Wherever the word "mathbb" appears in a line of the data, that line should be copied.

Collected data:
=== Section Start ===

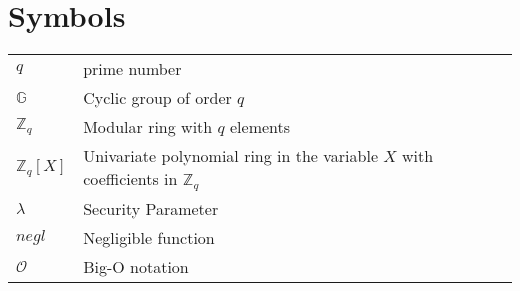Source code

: \documentclass[master=mcs]{kulemt}
\begin{document}
\section*{Symbols}
\begin{flushleft}
  \renewcommand{\arraystretch}{1.1}
  \begin{tabularx}{\textwidth}{@{}p{12mm}X@{}}
    $q$ & prime number \\
    $\mathbb{G}$   & Cyclic group of order $q$ \\
    $\mathbb{Z}_q$   & Modular ring with $q$ elements \\
    $\mathbb{Z}_q[X]$  & Univariate polynomial ring in the variable $X$ with coefficients in $\mathbb{Z}_q$ \\
    $\lambda$   & Security Parameter \\
    $negl$ & Negligible function \\
    $\mathcal{O}$ & Big-O notation \\
  \end{tabularx}
\end{flushleft}

\mainmatter







\appendixpage*          %
\appendix



\backmatter


\end{document}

=== Section End ===

> _EXERCISE ANSWER_:
    $\mathbb{G}$   & Cyclic group of order $q$ \\
    $\mathbb{Z}_q$   & Modular ring with $q$ elements \\
    $\mathbb{Z}_q[X]$  & Univariate polynomial ring in the variable $X$ with coefficients in $\mathbb{Z}_q$ \\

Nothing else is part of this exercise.